Good looking interim results to 31st January 2016 from Utilitywise (UTW) the independent utility cost management consultancy today. These showed revenues up 36%, diluted earnings up by 21% and the dividend by 29% which is ahead of the 21% or so growth that is currently forecast by the consensus. They have swung from cash to around £10m of debt, but separately they did announce another positive renegotiation of terms with an existing supplier which they say will give rise to a cash inflow of £2.25m by the year end, which may help to bring the debt back down again somewhat. This will be important to watch as some have questioned the cash flow on this one in the past and this together with other similar agreements with suppliers should help to address these concerns. Plus they highlighted the acquisition of t-mac technologies which occurred in the second half of 2015 and the cash of £6.4m was spent on this. Eliminating this from the movement between the two periods isolates the trading flows which overall equated to a £5.4m outflow of cash. The cash was apparently in line with their expectations and the second half is they say supposed to be a stronger cash period for them.
They also highlighted future secured revenues being up by 5% to £24.7m at the period end and up to £26.6m at the 31st March 2017. Total customer numbers were also up by 33% to just over 29,000. They also continued to expand their headcount to fill their new offices with Energy consultants increased by 39% to 625 (H1 2015: 449) and 630 since the period end. This large increase in the headcount might help to explain some of the big increase in turnover.
Aside from the numbers they also announced a board shake up with the existing CEO (and founder I think) stepping up to be Executive Chairman with a planned recruitment of a new CEO. They also added some other operational director appointments.
It all reads quite well and they finished by saying "We are confident about the future prospects of the business. The productivity measures in our Enterprise division, with a lower attrition rate in the second half, will see an improved second half performance against the first half. Overall we remain on track to deliver revenue and EBITDA margins in line with market expectations." So the shares have responded well this morning being up by nearly 5% to around 190p at the time of writing. Assuming no changes to forecasts on the in line outlook this leaves them on a rating of 10x with a 3.2% yield for the year to July 2017, which may fall to around 8x with a 4% yield if they hit forecasts for next year too. This seems attractive given the growth they seem to be producing but the market has be distrustful of this one in the past and therefore may still be wary of re-rating it. This is especially so at they commented that the net accrued revenue balance increased from £18.7m to £34.9m.

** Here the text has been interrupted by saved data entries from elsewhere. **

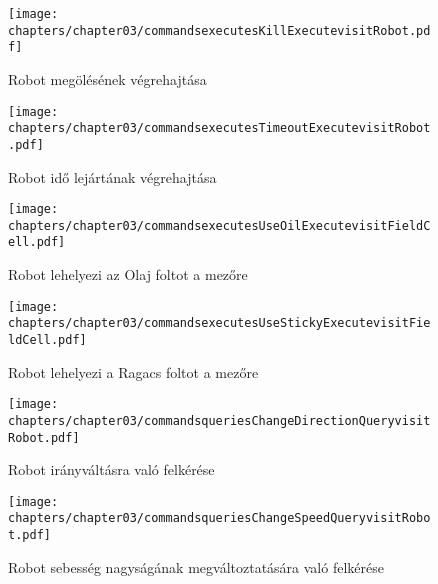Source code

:\begin{figure}[h]
	\begin{center}
		\texttt{[image: chapters/chapter03/commandsexecutesKillExecutevisitRobot.pdf]}
		\caption{Robot megölésének végrehajtása}
		\label{fig:command.executes.KillExecute.visit}
	\end{center}
\end{figure}

\begin{figure}[h]
	\begin{center}
		\texttt{[image: chapters/chapter03/commandsexecutesTimeoutExecutevisitRobot.pdf]}
		\caption{Robot idő lejártának végrehajtása}
		\label{fig:command.executes.TimeoutExecute.visit}
	\end{center}
\end{figure}

\begin{figure}[h]
	\begin{center}
		\texttt{[image: chapters/chapter03/commandsexecutesUseOilExecutevisitFieldCell.pdf]}
		\caption{Robot lehelyezi az Olaj foltot a mezőre}
		\label{fig:command.executes.UseOilExecute.visit}
	\end{center}
\end{figure}

\begin{figure}[h]
	\begin{center}
		\texttt{[image: chapters/chapter03/commandsexecutesUseStickyExecutevisitFieldCell.pdf]}
		\caption{Robot lehelyezi a Ragacs foltot a mezőre}
		\label{fig:command.executes.UseStickyExecute.visit}
	\end{center}
\end{figure}

\clearpage

\begin{figure}[h]
	\begin{center}
		\texttt{[image: chapters/chapter03/commandsqueriesChangeDirectionQueryvisitRobot.pdf]}
		\caption{Robot irányváltásra való felkérése}
		\label{fig:command.executes.ChangeDirectionQuery.visit}
	\end{center}
\end{figure}

\begin{figure}[h]
	\begin{center}
		\texttt{[image: chapters/chapter03/commandsqueriesChangeSpeedQueryvisitRobot.pdf]}
		\caption{Robot sebesség nagyságának megváltoztatására való felkérése}
		\label{fig:command.executes.ChangeSpeedQuery.visit}
	\end{center}
\end{figure}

Thus the shares seem to be at an interesting juncture as they approach strong resistance at around 200p (see chart at the end). This could well mean the shares continue to track sideways from here if the market remains sceptical. It may however be worth watching to see if the 200p level can be convincingly breached, in which case a breakout might presage a re-rating on the back of improving sentiment towards the Company and their continued delivery, despite the markets scepticism. As ever I guess time will tell on this one.
Matchtec (MTEC) - the £142m recruitment business has announced in line interim results in which they reported further progress in integrating the Networkers acquisition which they now expect to largely complete by the summer of this year, with the full synergy benefits realised by mid 2017. Demand remained strong in engineering and telecoms but the IT area was weak, although improving in the second half. Energy was also a weak spot on the lower oil price, but they have reduced their exposure to oil and gas to just a third of the energy business with their recent diversification. They also continued to invest to expand their overseas operations to further this diversification. Despite this investment the cash conversion was strong and this saw net debt (which some have worried about) reduce in the period by £8.8m to £24.8m (31 July 2015: £33.6m).
Overall they reported some modest 6 to 7% growth on the back of this and this was matched by a 6% increase in the interim dividend to 6p which suggests to me they will probably pay 23p for the year rather than the current 22.8p consensus. At the current 470p this morning they trade on around 10x with a near 5% yield which still seems cheap, although this seems like another one that the market is reluctant to re-rate. If they do continue to successfully integrate Networkers and expand there operations internationally while producing some modest growth then the shares should be able to make some progress in the medium term, but I suspect continued patience will be required.
Norcros (NXR) - the £106m bathroom fittings and tiles group has announced a year end trading update today. While not showering the market with good news they did at least say that Group underlying operating profit for the year is expected to be marginally ahead of market expectations. Aside from that their suggestion for turnover looks a little light versus forecasts, so given their comments on operating profits presumably this means margins might be slightly better than expected.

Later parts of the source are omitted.